EXERCISE OBJECTIVE: Determine which lines of the records include the word "axis", and copy them.

[Records from a dataset]
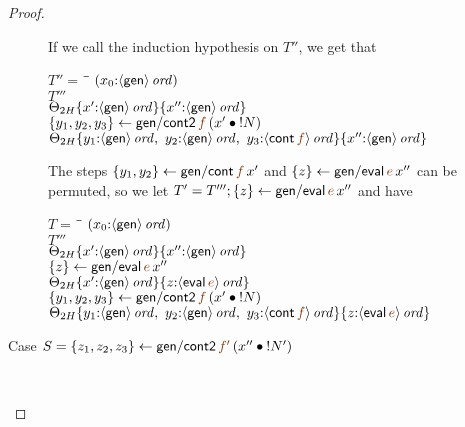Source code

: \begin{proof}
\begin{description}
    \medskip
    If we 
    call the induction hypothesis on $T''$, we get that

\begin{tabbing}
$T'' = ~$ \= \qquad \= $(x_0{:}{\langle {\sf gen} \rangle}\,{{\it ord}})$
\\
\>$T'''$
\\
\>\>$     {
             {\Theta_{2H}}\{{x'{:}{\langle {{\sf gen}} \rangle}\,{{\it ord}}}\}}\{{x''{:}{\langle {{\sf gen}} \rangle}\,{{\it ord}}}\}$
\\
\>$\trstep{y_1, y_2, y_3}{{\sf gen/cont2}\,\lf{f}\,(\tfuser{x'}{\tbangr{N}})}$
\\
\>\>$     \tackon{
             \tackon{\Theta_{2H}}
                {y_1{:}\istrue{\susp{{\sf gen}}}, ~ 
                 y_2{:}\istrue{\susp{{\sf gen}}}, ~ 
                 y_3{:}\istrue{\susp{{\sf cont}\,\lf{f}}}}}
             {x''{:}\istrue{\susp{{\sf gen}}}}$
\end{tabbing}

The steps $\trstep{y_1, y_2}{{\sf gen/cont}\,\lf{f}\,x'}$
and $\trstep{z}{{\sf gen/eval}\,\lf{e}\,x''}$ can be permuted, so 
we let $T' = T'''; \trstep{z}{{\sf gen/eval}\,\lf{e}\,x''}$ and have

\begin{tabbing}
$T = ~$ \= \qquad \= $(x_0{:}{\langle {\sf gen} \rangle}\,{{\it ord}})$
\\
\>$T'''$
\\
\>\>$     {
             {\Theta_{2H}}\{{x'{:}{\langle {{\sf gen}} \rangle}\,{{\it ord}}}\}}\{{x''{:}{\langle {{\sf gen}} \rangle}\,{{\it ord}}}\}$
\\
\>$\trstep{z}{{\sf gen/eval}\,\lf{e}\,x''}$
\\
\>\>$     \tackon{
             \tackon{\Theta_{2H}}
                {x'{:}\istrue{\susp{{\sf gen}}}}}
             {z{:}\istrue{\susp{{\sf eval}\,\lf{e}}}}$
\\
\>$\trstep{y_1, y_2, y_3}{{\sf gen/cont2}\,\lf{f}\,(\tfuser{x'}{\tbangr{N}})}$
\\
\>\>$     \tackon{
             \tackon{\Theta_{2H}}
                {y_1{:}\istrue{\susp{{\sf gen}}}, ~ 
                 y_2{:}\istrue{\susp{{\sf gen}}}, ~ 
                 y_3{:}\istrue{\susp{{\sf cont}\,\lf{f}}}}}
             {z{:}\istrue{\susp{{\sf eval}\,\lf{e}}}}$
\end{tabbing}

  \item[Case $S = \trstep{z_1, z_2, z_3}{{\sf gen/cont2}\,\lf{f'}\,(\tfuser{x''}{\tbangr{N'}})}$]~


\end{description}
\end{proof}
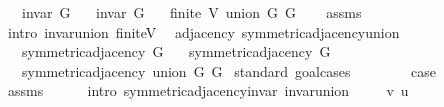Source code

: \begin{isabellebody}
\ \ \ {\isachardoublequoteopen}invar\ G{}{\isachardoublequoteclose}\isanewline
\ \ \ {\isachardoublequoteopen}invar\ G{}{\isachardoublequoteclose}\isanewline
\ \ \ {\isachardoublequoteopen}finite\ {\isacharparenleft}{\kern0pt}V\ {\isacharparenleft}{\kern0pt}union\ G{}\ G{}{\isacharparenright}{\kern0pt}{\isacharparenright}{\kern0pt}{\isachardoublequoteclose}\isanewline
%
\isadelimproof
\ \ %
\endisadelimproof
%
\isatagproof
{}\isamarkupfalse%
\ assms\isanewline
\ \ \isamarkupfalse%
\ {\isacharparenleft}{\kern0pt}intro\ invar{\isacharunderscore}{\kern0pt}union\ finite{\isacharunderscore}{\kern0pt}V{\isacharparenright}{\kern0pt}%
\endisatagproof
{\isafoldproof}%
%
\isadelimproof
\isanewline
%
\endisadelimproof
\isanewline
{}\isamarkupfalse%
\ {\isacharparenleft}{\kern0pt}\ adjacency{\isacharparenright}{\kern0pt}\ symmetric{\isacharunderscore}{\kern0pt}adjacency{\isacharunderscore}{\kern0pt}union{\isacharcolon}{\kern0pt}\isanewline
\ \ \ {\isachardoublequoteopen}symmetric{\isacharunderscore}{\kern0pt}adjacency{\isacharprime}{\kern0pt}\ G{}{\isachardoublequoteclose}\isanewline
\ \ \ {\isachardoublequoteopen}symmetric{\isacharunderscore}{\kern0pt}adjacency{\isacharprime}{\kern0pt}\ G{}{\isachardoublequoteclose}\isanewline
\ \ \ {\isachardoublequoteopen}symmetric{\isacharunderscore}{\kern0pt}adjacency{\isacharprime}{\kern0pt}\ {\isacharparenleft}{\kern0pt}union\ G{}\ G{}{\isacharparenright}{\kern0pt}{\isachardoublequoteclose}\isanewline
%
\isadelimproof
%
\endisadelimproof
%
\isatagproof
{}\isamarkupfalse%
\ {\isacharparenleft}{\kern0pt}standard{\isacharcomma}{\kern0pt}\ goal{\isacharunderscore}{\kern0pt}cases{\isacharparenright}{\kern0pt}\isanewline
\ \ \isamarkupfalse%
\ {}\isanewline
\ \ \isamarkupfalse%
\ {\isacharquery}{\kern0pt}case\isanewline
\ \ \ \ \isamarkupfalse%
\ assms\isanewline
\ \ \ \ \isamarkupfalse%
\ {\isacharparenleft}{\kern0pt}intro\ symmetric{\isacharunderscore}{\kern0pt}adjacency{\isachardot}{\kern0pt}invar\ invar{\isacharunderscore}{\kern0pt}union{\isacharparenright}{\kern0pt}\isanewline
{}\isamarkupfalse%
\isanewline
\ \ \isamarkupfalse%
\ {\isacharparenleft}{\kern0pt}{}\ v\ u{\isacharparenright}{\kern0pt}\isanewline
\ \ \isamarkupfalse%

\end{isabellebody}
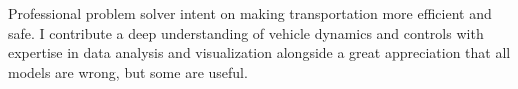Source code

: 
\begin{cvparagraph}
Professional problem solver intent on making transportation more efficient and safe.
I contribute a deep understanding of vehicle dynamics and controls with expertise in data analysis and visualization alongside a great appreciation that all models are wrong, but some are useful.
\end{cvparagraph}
---
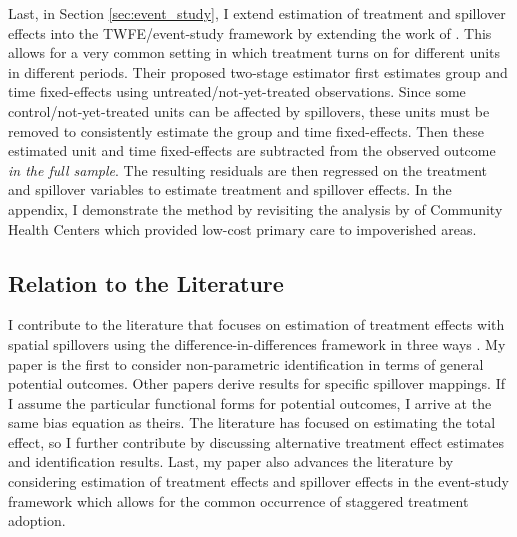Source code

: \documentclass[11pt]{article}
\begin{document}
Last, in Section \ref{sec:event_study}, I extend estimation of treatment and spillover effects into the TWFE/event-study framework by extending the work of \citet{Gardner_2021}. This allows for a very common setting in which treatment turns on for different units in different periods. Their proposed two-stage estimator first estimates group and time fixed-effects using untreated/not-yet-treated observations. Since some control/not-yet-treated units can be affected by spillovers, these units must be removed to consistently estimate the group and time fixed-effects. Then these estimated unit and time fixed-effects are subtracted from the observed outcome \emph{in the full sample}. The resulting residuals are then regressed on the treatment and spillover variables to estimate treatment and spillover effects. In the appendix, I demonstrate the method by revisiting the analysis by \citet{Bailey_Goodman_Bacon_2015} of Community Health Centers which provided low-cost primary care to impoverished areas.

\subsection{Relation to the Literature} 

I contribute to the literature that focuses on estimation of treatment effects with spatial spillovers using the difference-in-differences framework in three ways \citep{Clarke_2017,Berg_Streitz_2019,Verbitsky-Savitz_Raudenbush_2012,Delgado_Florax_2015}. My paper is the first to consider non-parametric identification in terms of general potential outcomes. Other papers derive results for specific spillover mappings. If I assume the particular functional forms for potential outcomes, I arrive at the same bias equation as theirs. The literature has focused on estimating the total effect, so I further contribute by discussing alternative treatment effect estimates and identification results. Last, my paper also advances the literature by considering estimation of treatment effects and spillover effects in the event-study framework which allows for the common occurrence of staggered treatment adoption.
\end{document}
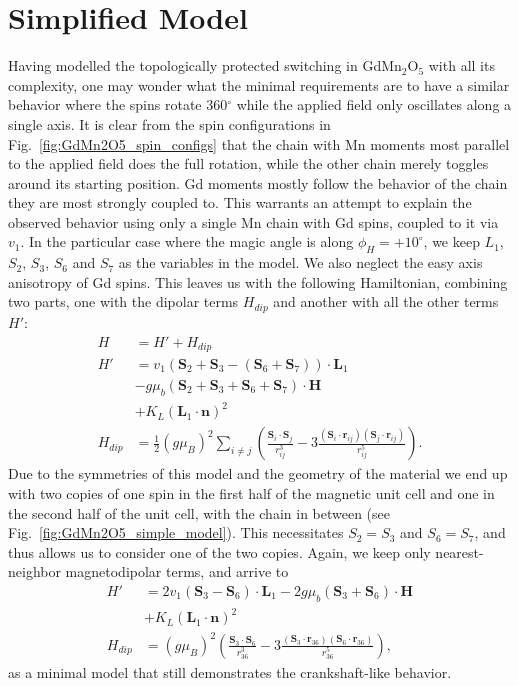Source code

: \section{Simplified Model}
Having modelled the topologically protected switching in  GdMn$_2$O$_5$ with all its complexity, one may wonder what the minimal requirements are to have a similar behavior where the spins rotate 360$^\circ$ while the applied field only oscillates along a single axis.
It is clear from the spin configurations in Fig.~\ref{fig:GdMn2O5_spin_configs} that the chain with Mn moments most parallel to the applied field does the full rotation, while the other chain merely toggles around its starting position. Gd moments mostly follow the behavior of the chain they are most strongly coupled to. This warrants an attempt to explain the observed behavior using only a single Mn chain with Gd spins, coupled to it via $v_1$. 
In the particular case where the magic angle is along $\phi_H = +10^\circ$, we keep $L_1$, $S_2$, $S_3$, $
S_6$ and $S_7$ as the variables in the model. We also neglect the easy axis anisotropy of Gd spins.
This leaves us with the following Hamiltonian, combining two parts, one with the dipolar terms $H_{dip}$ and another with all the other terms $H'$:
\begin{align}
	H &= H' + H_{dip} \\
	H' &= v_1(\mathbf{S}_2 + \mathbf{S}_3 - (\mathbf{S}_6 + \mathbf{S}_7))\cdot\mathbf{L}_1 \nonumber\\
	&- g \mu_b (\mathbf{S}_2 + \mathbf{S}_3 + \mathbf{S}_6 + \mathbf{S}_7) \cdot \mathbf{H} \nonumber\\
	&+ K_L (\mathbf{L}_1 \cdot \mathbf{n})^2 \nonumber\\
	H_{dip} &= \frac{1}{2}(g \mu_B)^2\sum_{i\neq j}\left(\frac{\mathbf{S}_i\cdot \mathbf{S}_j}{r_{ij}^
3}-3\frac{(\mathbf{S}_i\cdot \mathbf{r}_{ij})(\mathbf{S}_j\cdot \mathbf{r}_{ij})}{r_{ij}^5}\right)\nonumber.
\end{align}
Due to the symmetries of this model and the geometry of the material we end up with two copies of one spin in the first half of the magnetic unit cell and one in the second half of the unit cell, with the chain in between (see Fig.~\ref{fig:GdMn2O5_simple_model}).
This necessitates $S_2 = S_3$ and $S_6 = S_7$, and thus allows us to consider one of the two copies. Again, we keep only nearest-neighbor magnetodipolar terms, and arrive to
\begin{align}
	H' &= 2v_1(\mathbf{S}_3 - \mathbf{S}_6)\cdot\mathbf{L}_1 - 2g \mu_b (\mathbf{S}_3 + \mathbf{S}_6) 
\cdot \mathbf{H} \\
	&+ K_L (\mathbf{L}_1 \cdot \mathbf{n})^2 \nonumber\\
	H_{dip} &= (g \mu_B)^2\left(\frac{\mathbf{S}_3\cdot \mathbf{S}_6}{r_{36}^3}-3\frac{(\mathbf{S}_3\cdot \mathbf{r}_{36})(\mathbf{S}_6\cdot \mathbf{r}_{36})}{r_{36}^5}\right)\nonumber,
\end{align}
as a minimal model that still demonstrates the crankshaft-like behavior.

ANSWER:
Having modelled the topologically protected switching in  GdMn$_2$O$_5$ with all its complexity, one may wonder what the minimal requirements are to have a similar behavior where the spins rotate 360$^\circ$ while the applied field only oscillates along a single axis.
S_6$ and $S_7$ as the variables in the model. We also neglect the easy axis anisotropy of Gd spins.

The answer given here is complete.